>>>>>
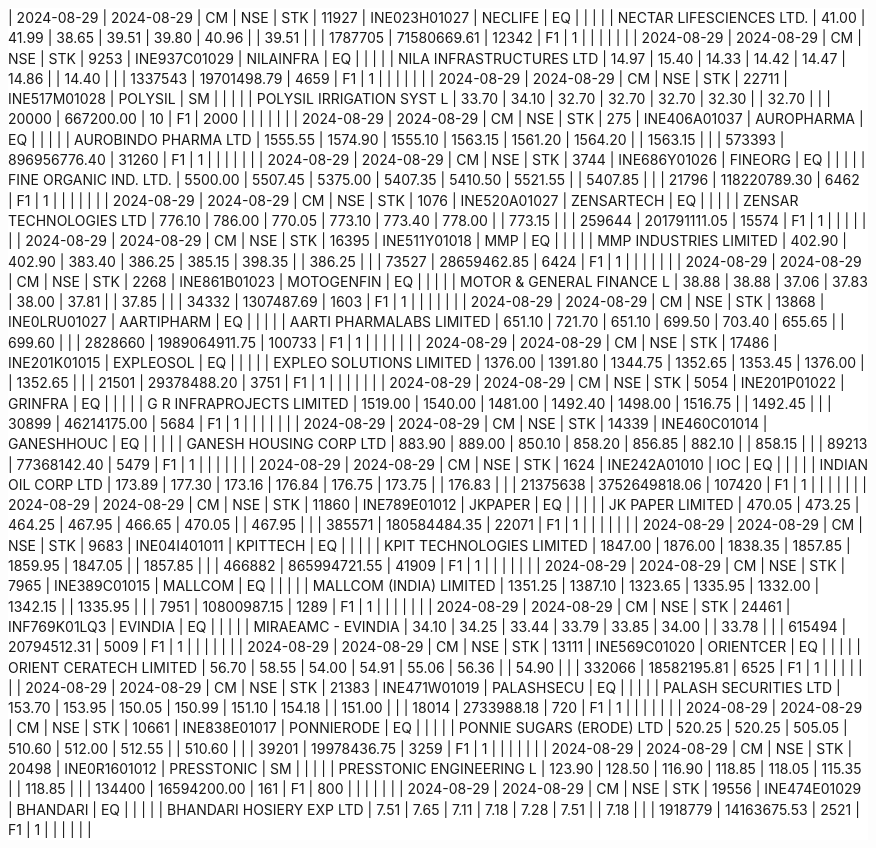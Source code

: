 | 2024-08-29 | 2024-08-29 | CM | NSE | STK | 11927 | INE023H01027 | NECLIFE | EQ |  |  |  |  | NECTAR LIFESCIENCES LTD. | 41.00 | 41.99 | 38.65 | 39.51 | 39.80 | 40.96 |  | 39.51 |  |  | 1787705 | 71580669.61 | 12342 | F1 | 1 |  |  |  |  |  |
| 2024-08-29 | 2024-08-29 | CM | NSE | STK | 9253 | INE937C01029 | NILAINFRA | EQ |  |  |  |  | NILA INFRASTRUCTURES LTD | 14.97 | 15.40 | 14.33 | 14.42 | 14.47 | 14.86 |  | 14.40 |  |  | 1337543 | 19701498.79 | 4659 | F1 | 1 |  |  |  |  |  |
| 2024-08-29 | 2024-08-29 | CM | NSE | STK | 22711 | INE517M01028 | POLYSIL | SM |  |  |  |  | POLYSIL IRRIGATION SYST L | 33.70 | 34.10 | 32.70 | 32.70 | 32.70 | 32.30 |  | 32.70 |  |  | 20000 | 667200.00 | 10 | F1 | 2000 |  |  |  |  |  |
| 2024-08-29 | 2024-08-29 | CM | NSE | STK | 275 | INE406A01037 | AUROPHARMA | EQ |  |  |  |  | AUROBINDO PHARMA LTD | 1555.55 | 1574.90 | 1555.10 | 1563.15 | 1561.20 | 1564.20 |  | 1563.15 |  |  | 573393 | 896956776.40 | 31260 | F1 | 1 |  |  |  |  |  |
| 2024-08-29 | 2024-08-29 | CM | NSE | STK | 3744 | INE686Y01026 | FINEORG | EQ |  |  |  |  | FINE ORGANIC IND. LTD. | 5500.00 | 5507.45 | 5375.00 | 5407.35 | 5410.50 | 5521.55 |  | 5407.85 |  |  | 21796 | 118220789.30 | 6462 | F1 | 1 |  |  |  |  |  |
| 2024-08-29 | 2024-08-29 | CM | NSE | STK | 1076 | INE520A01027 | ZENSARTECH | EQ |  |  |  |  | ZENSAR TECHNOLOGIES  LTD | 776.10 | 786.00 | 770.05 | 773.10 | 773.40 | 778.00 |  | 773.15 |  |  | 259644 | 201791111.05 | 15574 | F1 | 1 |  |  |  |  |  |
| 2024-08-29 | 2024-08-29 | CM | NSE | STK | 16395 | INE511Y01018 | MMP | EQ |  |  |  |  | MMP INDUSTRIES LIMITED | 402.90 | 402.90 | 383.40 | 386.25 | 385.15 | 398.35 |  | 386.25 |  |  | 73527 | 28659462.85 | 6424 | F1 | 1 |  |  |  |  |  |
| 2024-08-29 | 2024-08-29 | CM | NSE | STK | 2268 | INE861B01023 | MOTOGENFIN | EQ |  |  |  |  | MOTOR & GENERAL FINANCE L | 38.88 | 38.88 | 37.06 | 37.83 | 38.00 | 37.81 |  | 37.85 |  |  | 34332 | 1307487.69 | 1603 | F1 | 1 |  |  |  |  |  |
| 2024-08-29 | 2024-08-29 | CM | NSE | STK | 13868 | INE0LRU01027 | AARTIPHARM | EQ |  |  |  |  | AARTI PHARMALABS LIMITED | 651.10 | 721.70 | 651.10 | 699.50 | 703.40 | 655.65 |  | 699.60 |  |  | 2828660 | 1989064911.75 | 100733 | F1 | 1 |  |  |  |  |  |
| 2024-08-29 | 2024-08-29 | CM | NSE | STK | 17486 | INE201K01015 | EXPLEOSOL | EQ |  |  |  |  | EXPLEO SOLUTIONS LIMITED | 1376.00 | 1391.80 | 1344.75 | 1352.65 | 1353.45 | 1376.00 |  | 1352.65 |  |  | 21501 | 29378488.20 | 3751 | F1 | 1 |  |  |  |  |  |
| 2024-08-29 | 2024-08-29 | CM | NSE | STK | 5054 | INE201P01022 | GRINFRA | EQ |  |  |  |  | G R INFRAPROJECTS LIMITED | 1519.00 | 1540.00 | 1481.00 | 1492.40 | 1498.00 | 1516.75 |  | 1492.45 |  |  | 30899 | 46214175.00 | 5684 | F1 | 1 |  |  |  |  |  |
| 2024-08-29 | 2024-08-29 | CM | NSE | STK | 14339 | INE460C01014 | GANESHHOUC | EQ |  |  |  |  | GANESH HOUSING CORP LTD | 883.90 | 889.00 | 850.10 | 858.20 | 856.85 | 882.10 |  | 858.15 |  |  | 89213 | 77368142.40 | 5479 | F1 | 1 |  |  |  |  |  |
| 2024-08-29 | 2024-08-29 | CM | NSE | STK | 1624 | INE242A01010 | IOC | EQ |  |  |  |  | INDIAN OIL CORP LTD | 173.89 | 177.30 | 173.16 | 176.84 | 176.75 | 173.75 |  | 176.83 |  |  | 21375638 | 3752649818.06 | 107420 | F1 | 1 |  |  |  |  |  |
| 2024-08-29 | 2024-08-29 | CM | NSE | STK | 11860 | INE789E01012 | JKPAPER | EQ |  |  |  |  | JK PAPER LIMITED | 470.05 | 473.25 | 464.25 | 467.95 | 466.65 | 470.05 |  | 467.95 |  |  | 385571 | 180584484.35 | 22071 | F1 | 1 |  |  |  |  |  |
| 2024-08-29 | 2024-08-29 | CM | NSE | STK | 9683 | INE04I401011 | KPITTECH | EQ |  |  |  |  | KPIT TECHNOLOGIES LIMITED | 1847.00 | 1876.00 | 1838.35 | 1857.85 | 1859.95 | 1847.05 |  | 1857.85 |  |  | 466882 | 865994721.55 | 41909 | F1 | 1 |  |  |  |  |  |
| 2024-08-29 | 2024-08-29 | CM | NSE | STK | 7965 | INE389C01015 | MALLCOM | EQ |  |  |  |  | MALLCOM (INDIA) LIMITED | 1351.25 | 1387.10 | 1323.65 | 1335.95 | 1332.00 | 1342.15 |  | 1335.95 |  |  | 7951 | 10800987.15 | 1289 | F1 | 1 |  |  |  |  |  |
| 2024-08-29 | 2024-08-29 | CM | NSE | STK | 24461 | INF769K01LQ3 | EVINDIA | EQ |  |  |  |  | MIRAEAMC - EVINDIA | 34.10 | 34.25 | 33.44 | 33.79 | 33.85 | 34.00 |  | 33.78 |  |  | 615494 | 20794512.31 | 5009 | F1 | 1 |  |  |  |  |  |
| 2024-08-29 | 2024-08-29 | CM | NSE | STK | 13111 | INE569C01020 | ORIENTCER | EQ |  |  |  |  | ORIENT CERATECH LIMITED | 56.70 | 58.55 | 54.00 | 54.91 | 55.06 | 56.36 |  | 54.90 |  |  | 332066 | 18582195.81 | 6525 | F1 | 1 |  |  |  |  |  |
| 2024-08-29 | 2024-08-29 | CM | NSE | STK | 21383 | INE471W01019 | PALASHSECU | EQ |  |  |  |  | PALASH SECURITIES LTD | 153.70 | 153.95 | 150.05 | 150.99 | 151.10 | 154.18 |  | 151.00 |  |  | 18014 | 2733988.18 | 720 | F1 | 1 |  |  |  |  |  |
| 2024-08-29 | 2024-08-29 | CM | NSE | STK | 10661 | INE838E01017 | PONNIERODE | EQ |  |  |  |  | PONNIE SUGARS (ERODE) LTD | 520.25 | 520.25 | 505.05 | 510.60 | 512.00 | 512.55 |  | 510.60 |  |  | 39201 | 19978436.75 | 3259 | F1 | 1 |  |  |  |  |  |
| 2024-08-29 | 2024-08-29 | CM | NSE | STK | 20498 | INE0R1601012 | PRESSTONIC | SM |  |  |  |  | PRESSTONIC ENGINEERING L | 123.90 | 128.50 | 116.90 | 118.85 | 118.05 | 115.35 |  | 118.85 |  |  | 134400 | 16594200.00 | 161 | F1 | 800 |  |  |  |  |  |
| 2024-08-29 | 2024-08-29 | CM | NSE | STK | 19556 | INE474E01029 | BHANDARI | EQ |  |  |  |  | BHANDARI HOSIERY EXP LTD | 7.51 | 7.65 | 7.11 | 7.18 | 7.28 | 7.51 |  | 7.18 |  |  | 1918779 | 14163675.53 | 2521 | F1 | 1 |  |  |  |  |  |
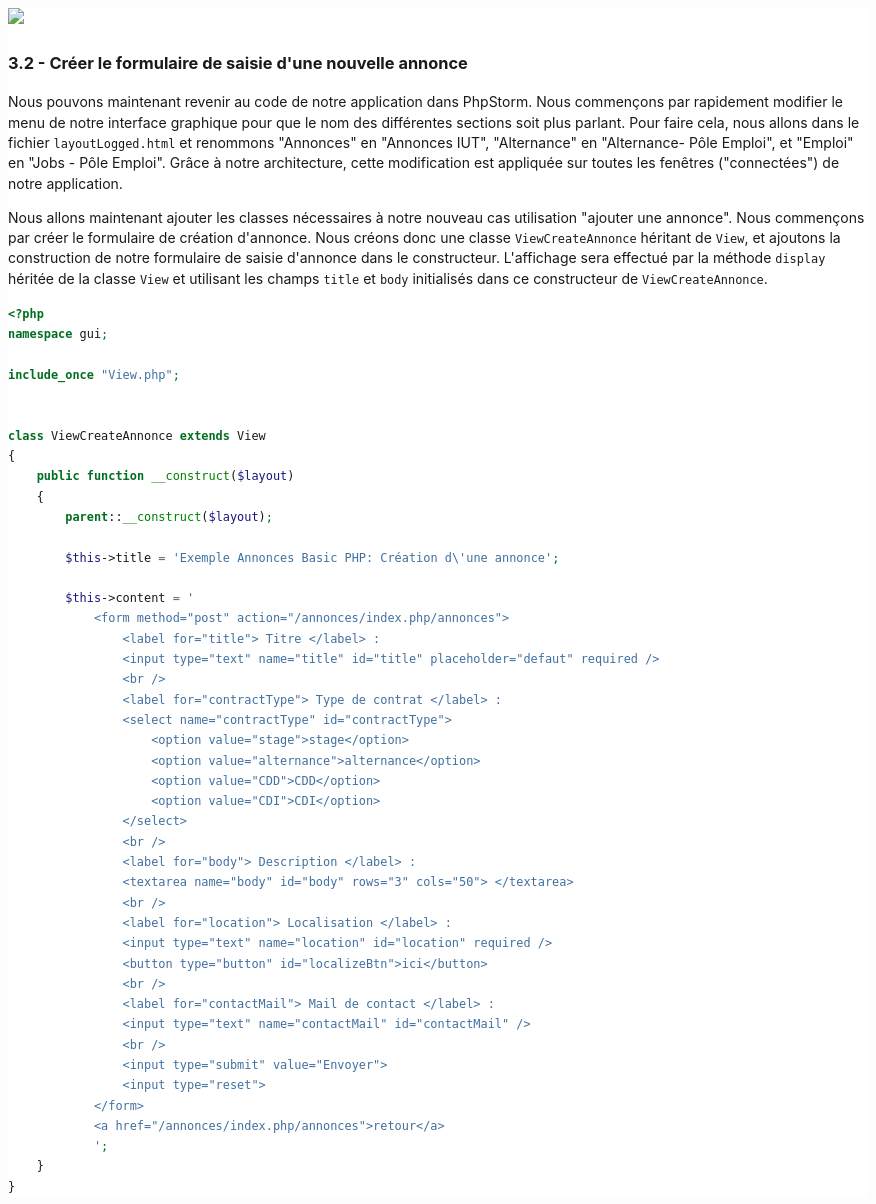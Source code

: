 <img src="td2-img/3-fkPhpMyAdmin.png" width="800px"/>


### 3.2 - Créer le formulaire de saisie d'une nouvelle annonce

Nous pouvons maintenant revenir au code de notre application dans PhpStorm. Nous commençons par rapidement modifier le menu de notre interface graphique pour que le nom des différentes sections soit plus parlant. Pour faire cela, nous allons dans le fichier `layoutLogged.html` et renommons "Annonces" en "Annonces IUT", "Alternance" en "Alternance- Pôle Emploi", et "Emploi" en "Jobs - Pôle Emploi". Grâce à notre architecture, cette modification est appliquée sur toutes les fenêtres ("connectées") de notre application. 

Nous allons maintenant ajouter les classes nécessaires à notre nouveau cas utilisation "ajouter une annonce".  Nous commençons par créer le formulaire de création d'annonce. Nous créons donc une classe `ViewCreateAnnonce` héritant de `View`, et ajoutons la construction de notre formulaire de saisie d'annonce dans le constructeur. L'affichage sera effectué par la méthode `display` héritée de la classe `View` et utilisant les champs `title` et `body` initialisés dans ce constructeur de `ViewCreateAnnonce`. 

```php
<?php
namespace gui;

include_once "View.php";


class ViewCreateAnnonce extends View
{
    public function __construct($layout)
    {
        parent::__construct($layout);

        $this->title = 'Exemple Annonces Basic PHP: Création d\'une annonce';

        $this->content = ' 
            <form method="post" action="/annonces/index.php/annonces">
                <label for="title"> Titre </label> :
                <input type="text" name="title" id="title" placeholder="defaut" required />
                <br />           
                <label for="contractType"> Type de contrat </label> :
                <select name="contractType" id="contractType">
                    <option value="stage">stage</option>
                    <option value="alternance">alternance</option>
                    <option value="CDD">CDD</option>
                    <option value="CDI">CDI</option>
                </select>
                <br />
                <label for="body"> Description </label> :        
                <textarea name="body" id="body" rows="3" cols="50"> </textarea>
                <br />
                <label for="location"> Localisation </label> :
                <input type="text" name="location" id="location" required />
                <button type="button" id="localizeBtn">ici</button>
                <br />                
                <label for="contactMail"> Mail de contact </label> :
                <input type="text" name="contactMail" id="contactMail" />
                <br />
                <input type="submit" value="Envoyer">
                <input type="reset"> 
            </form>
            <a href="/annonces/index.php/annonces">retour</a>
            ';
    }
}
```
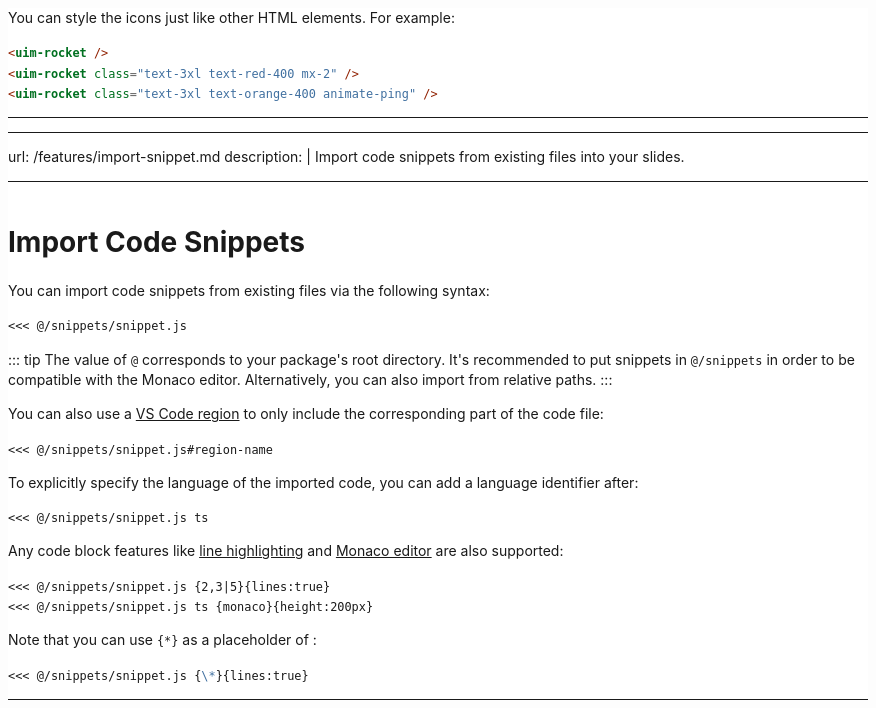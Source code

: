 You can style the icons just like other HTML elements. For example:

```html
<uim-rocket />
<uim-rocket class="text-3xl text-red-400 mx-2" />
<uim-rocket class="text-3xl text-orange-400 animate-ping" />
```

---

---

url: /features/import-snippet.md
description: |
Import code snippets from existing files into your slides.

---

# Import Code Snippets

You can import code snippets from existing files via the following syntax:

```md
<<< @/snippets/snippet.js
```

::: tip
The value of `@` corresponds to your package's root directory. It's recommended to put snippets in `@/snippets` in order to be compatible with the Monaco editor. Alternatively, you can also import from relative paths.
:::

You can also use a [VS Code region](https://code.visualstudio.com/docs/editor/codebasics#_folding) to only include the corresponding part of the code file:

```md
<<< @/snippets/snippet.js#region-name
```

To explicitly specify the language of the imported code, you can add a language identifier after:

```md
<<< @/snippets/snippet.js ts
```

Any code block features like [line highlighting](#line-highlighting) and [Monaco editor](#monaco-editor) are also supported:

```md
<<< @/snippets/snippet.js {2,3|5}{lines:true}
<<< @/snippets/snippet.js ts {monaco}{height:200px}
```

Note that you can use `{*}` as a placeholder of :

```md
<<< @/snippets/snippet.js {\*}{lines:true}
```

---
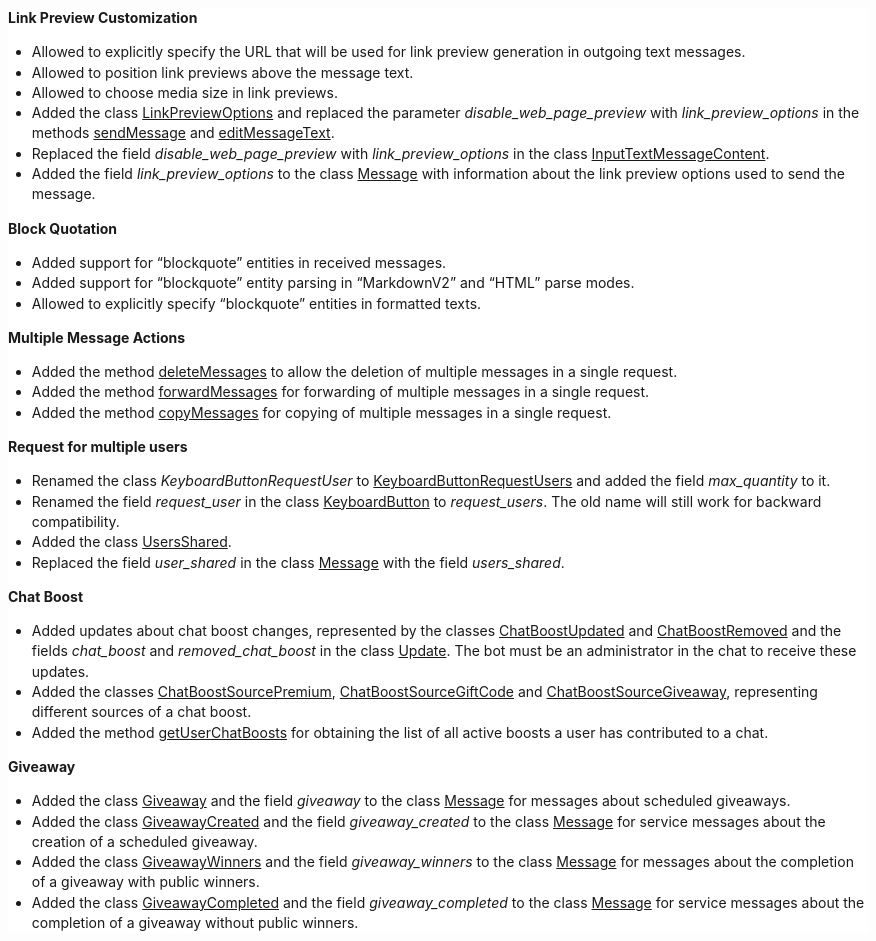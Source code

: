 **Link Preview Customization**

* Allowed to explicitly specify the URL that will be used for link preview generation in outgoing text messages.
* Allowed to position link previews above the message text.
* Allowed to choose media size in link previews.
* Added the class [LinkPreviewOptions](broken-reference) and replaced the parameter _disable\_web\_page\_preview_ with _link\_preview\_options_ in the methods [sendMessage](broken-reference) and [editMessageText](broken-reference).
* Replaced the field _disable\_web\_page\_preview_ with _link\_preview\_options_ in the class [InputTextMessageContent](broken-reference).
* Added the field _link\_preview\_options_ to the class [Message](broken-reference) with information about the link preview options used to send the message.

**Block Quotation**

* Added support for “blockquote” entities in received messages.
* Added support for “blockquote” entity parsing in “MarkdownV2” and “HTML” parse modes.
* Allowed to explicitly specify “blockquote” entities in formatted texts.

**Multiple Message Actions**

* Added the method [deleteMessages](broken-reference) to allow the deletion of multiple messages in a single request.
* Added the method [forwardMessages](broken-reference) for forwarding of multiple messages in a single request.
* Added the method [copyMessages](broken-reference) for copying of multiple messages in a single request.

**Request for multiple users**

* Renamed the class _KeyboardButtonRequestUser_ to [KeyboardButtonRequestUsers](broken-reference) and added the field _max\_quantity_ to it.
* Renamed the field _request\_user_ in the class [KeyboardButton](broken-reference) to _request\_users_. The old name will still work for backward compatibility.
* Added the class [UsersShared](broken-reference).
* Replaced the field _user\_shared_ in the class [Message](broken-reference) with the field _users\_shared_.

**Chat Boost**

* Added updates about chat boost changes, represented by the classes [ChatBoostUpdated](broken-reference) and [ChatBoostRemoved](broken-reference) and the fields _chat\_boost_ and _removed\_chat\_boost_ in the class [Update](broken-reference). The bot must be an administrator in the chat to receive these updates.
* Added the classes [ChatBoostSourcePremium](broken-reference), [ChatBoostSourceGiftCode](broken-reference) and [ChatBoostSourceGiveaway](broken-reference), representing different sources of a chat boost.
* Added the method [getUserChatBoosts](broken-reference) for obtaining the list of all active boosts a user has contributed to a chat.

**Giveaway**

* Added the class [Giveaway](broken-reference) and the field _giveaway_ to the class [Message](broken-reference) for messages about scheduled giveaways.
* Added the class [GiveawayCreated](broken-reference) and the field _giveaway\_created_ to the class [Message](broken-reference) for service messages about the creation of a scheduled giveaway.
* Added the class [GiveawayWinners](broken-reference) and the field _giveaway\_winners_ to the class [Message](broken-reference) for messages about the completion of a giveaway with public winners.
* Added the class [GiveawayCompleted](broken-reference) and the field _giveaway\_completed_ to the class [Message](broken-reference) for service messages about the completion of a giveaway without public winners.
<<<<<
Description of the task: Find the lines in the entries above where "winners" occurs, and copy each of them.

Problem solution:
* Added the class [GiveawayWinners](broken-reference) and the field _giveaway\_winners_ to the class [Message](broken-reference) for messages about the completion of a giveaway with public winners.
* Added the class [GiveawayCompleted](broken-reference) and the field _giveaway\_completed_ to the class [Message](broken-reference) for service messages about the completion of a giveaway without public winners.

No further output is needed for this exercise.